Coders who find themselves reporting emergency department (ED) E/M codes must make sure that they know the differences between 99281-99285 and office E/Ms.

We asked some ED coding experts about some of the assumptions people might make about ED E/M services. Check out what they had to say about what’s truth — and what’s myth— when reporting codes for ED E/M services.

Myth: Time can be a factor when deciding ED E/M level

Truth: You choose from ED E/M codes 99281 (Emergency department visit for the evaluation and management of a patient, which requires these 3 key components: a problem focused history; a problem focused examination; and straightforward medical decision making) through 99285 (Emergency department visit for the evaluation and management of a patient, which requires these 3 key components within the constraints imposed by the urgency of the patient’s clinical condition and/or mental status: a comprehensive history; a comprehensive examination; and medical decision making of high complexity) based on the three key components of the encounter, regardless of total encounter time, says Joshua Tepperberg, CPC, senior coding analyst at caduceus inc., in Jersey City, NJ.

This fact could be confusing to coders, as some ED visits might appear to merit higher-level codes based on total encounter time.

The difference is the nature of the presenting problem (NOPP), an unofficial “fourth component” of ED E/M codes 99281-99285. NOPP makes it impossible to code above the encounter’s medical necessity regardless of encounter time, tests run, x-rays taken, etc. Just as all services must be medically necessary, the condition must warrant the services, the additional time, the extended care and observations inherent in the ED E/M code.

Example: In the ED, a patient could have comorbidities that hinder the current acute condition that the physician must also take time to address. This might take more time, but it doesn’t necessarily mean that it will up the ED E/M level.

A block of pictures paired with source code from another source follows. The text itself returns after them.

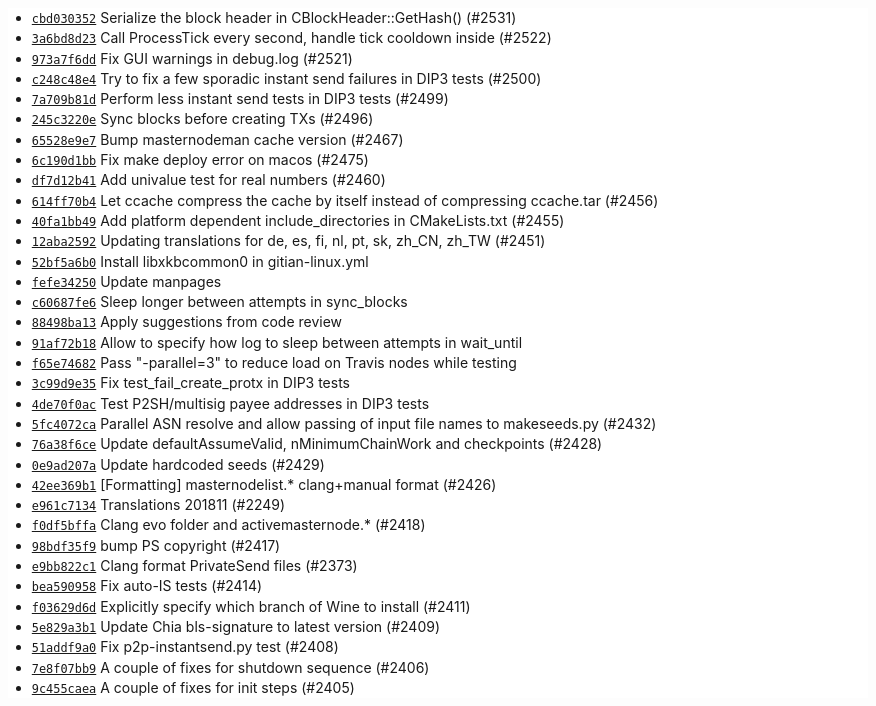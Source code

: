 - [`cbd030352`](https://github.com/mochapay/mocha/commit/cbd030352) Serialize the block header in CBlockHeader::GetHash() (#2531)
- [`3a6bd8d23`](https://github.com/mochapay/mocha/commit/3a6bd8d23) Call ProcessTick every second, handle tick cooldown inside (#2522)
- [`973a7f6dd`](https://github.com/mochapay/mocha/commit/973a7f6dd) Fix GUI warnings in debug.log (#2521)
- [`c248c48e4`](https://github.com/mochapay/mocha/commit/c248c48e4) Try to fix a few sporadic instant send failures in DIP3 tests  (#2500)
- [`7a709b81d`](https://github.com/mochapay/mocha/commit/7a709b81d) Perform less instant send tests in DIP3 tests (#2499)
- [`245c3220e`](https://github.com/mochapay/mocha/commit/245c3220e) Sync blocks before creating TXs (#2496)
- [`65528e9e7`](https://github.com/mochapay/mocha/commit/65528e9e7) Bump masternodeman cache version (#2467)
- [`6c190d1bb`](https://github.com/mochapay/mocha/commit/6c190d1bb) Fix make deploy error on macos (#2475)
- [`df7d12b41`](https://github.com/mochapay/mocha/commit/df7d12b41) Add univalue test for real numbers (#2460)
- [`614ff70b4`](https://github.com/mochapay/mocha/commit/614ff70b4) Let ccache compress the cache by itself instead of compressing ccache.tar (#2456)
- [`40fa1bb49`](https://github.com/mochapay/mocha/commit/40fa1bb49) Add platform dependent include_directories in CMakeLists.txt (#2455)
- [`12aba2592`](https://github.com/mochapay/mocha/commit/12aba2592) Updating translations for de, es, fi, nl, pt, sk, zh_CN, zh_TW (#2451)
- [`52bf5a6b0`](https://github.com/mochapay/mocha/commit/52bf5a6b0) Install libxkbcommon0 in gitian-linux.yml
- [`fefe34250`](https://github.com/mochapay/mocha/commit/fefe34250) Update manpages
- [`c60687fe6`](https://github.com/mochapay/mocha/commit/c60687fe6) Sleep longer between attempts in sync_blocks
- [`88498ba13`](https://github.com/mochapay/mocha/commit/88498ba13) Apply suggestions from code review
- [`91af72b18`](https://github.com/mochapay/mocha/commit/91af72b18) Allow to specify how log to sleep between attempts in wait_until
- [`f65e74682`](https://github.com/mochapay/mocha/commit/f65e74682) Pass "-parallel=3" to reduce load on Travis nodes while testing
- [`3c99d9e35`](https://github.com/mochapay/mocha/commit/3c99d9e35) Fix test_fail_create_protx in DIP3 tests
- [`4de70f0ac`](https://github.com/mochapay/mocha/commit/4de70f0ac) Test P2SH/multisig payee addresses in DIP3 tests
- [`5fc4072ca`](https://github.com/mochapay/mocha/commit/5fc4072ca) Parallel ASN resolve and allow passing of input file names to makeseeds.py (#2432)
- [`76a38f6ce`](https://github.com/mochapay/mocha/commit/76a38f6ce)  Update defaultAssumeValid, nMinimumChainWork and checkpoints (#2428)
- [`0e9ad207a`](https://github.com/mochapay/mocha/commit/0e9ad207a) Update hardcoded seeds (#2429)
- [`42ee369b1`](https://github.com/mochapay/mocha/commit/42ee369b1) [Formatting] masternodelist.* clang+manual format (#2426)
- [`e961c7134`](https://github.com/mochapay/mocha/commit/e961c7134) Translations 201811 (#2249)
- [`f0df5bffa`](https://github.com/mochapay/mocha/commit/f0df5bffa) Clang evo folder and activemasternode.* (#2418)
- [`98bdf35f9`](https://github.com/mochapay/mocha/commit/98bdf35f9) bump PS copyright (#2417)
- [`e9bb822c1`](https://github.com/mochapay/mocha/commit/e9bb822c1) Clang format PrivateSend files (#2373)
- [`bea590958`](https://github.com/mochapay/mocha/commit/bea590958) Fix auto-IS tests (#2414)
- [`f03629d6d`](https://github.com/mochapay/mocha/commit/f03629d6d) Explicitly specify which branch of Wine to install (#2411)
- [`5e829a3b1`](https://github.com/mochapay/mocha/commit/5e829a3b1) Update Chia bls-signature to latest version (#2409)
- [`51addf9a0`](https://github.com/mochapay/mocha/commit/51addf9a0) Fix p2p-instantsend.py test (#2408)
- [`7e8f07bb9`](https://github.com/mochapay/mocha/commit/7e8f07bb9) A couple of fixes for shutdown sequence (#2406)
- [`9c455caea`](https://github.com/mochapay/mocha/commit/9c455caea) A couple of fixes for init steps (#2405)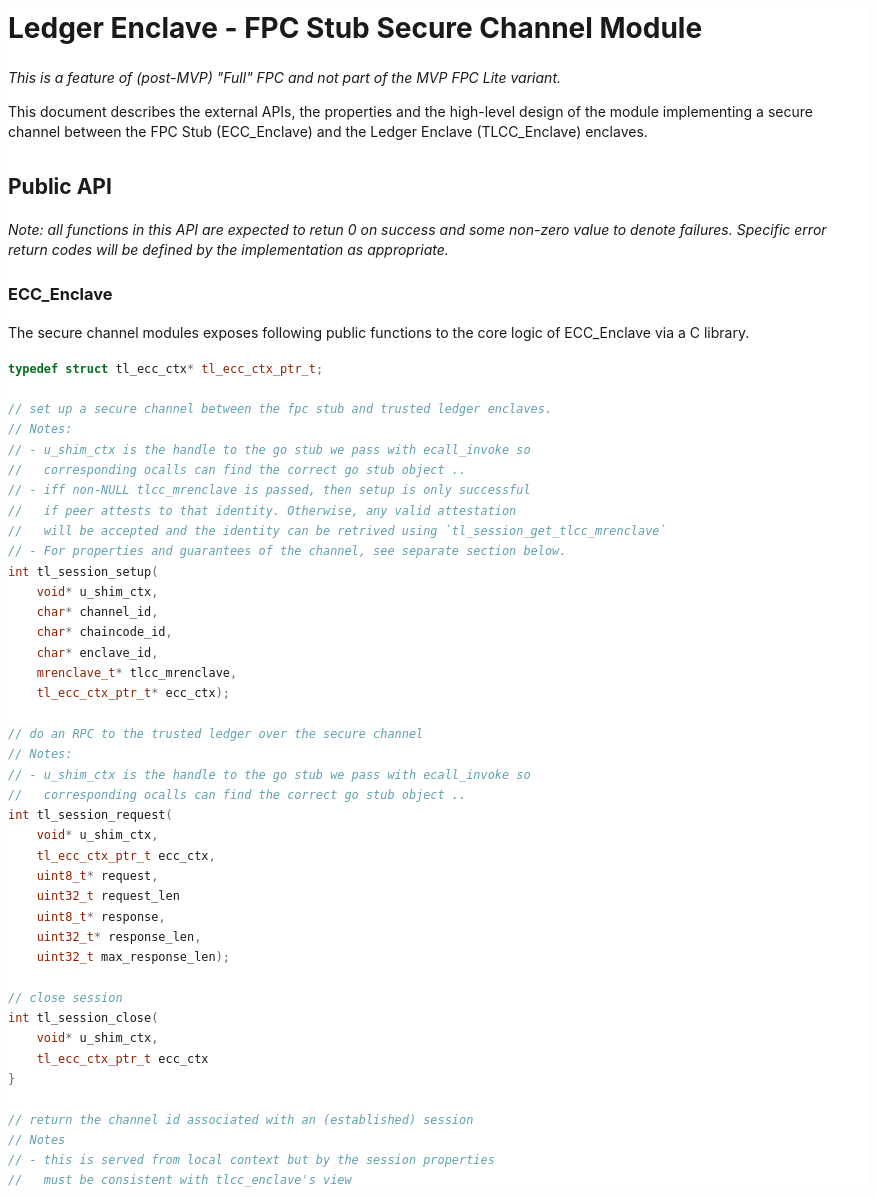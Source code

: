 

# Ledger Enclave - FPC Stub Secure Channel Module

_This is a feature of (post-MVP) "Full" FPC and not part of the MVP FPC Lite variant._

This document describes the external APIs, the properties and the
high-level design of the module implementing a secure channel between
the FPC Stub (ECC_Enclave) and the Ledger Enclave (TLCC_Enclave)
enclaves. 

## Public API

_Note: all functions in this API are expected to retun 0 on success
and some non-zero value to denote failures. Specific error return
codes will be defined by the implementation as appropriate._

### ECC_Enclave

The secure channel modules exposes following public functions to the
core logic of ECC_Enclave via a C library.

```c++
typedef struct tl_ecc_ctx* tl_ecc_ctx_ptr_t;

// set up a secure channel between the fpc stub and trusted ledger enclaves.
// Notes:
// - u_shim_ctx is the handle to the go stub we pass with ecall_invoke so
//   corresponding ocalls can find the correct go stub object ..
// - iff non-NULL tlcc_mrenclave is passed, then setup is only successful
//   if peer attests to that identity. Otherwise, any valid attestation
//   will be accepted and the identity can be retrived using `tl_session_get_tlcc_mrenclave`
// - For properties and guarantees of the channel, see separate section below.
int tl_session_setup(
    void* u_shim_ctx,
    char* channel_id,
    char* chaincode_id,
    char* enclave_id,
    mrenclave_t* tlcc_mrenclave,
    tl_ecc_ctx_ptr_t* ecc_ctx);

// do an RPC to the trusted ledger over the secure channel
// Notes:
// - u_shim_ctx is the handle to the go stub we pass with ecall_invoke so
//   corresponding ocalls can find the correct go stub object ..
int tl_session_request(
    void* u_shim_ctx,
    tl_ecc_ctx_ptr_t ecc_ctx,
    uint8_t* request,
    uint32_t request_len
    uint8_t* response,
    uint32_t* response_len,
    uint32_t max_response_len);

// close session
int tl_session_close(
    void* u_shim_ctx,
    tl_ecc_ctx_ptr_t ecc_ctx
}

// return the channel id associated with an (established) session
// Notes
// - this is served from local context but by the session properties
//   must be consistent with tlcc_enclave's view
```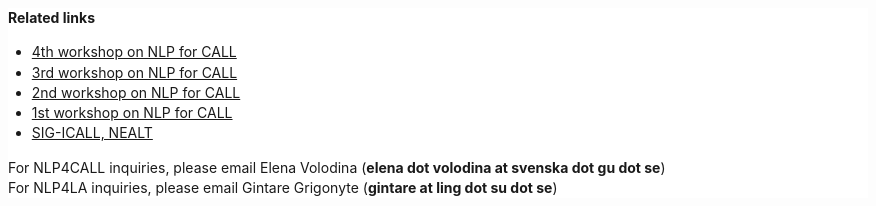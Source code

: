  
**Related links**

*   [4th workshop on NLP for CALL](https://spraakbanken.gu.se/eng/research/icall/4thnlp4call)
*   [3rd workshop on NLP for CALL](http://spraakbanken.gu.se/eng/Research/ICALL/3rdNLP4CALL)
*   [2nd workshop on NLP for CALL](http://spraakbanken.gu.se/eng/forskning/ICALL/2ndNLP4CALL)
*   [1st workshop on NLP for CALL](http://spraakbanken.gu.se/eng/forskning/ICALL/NLP4CALL)
*   [SIG-ICALL, NEALT](https://kitwiki.csc.fi/twiki/bin/view/Nealt/SigICALL)

For NLP4CALL inquiries, please email Elena Volodina (**elena dot volodina at svenska dot gu dot se**)  
For NLP4LA inquiries, please email Gintare Grigonyte (**gintare at ling dot su dot se**)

“Even if a chart is overdocumented and the documentation fulfills the criteria for a 99285, not all presenting problems justify this code,” reports Jeff Weintraub, MD, FAAEM, practicing emergency physician and finance director for the emergency physicians at Norwalk Hospital in Norwalk, Conn.

Weintraub is also a fellow of American Academy of Emergency Medicine (AAEM).

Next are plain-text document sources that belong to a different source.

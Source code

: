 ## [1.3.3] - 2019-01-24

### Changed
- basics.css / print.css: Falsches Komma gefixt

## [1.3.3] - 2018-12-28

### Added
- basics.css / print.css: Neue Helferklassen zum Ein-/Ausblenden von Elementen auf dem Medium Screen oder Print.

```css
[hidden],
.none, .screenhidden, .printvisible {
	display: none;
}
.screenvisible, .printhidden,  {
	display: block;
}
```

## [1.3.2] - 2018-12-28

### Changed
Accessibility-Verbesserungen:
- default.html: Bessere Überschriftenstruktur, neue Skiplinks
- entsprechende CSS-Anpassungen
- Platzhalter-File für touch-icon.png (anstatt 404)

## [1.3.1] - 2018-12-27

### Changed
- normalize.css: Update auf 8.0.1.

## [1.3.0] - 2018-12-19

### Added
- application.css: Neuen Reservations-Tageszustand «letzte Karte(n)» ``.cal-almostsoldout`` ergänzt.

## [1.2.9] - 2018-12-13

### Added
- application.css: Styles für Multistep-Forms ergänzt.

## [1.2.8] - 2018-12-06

Example: The ED physician treats a patient with a badly bruised toe; the physician orders an x-ray and prescribes pain medication with no other complicating acute issue. This chart, either due to the length of the encounter or the amount of physician actions, might appear to allow for 99285 coding. “But the NOPP certainly doesn’t allow for this” level of coding for bruised toe treatment in the ED, Weintraub continues.

Myth: You can’t code 2 ED E/M encounters for the same patient on the same day

Truth: You can “absolutely” report two ED E/M codes for the same patient on the same date if the situation allows, confirms Weintraub.

Seeing the same patient twice on the same day is “fairly common with respiratory cases, flu cases and substance abuse cases, to name a few,” relays Tepperberg. Patients might also report for two separate problems in the same day.

Example: A patient reports to the ED in the morning for a fever and nausea and vomiting; the physician performs a level-three ED E/M. That evening, the same patient arrives again at the ED after falling on her sidewalk and down a few steps, causing severe abrasions and a possible broken bone. Notes for the second visit indicate a level-four ED E/M.

In this instance, you’d report 99283 (… an expanded problem focused history; an expanded problem focused examination; and medical decision making of moderate complexity) for the first visit and 99284 (… a detailed history; a detailed examination; and medical decision making of moderate complexity) for the second visit.  

Because these are two separate encounters that address two separate issues, some payers will allow you to code for both services without a modifier; others, however, will require you to append modifier 25 (Significant, separately identifiable evaluation and management service by the same physician or other qualified health care professional on the same day of the procedure or other service) to the second ED E/M. Check with your payer if you are unsure about using modifier 25 on multiple ED E/M claims.

Caveat: Some payers may deny the second claim if both encounter are for the same diagnosis, “but based on the principle that every presentation to the ED is a new and separate visit, if the patient presents twice you can code them both,” explains Weintraub. If the claim doesn’t pass muster, be ready to appeal for your rightful reimbursement.

Best bet: Be sure to indicate to the payer that each ED visit on the same date is for a separate incident — even if both incidents involve the same diagnoses. Thorough and complete notes on both encounters will be essential to helping ease the claim through to proper adjudication.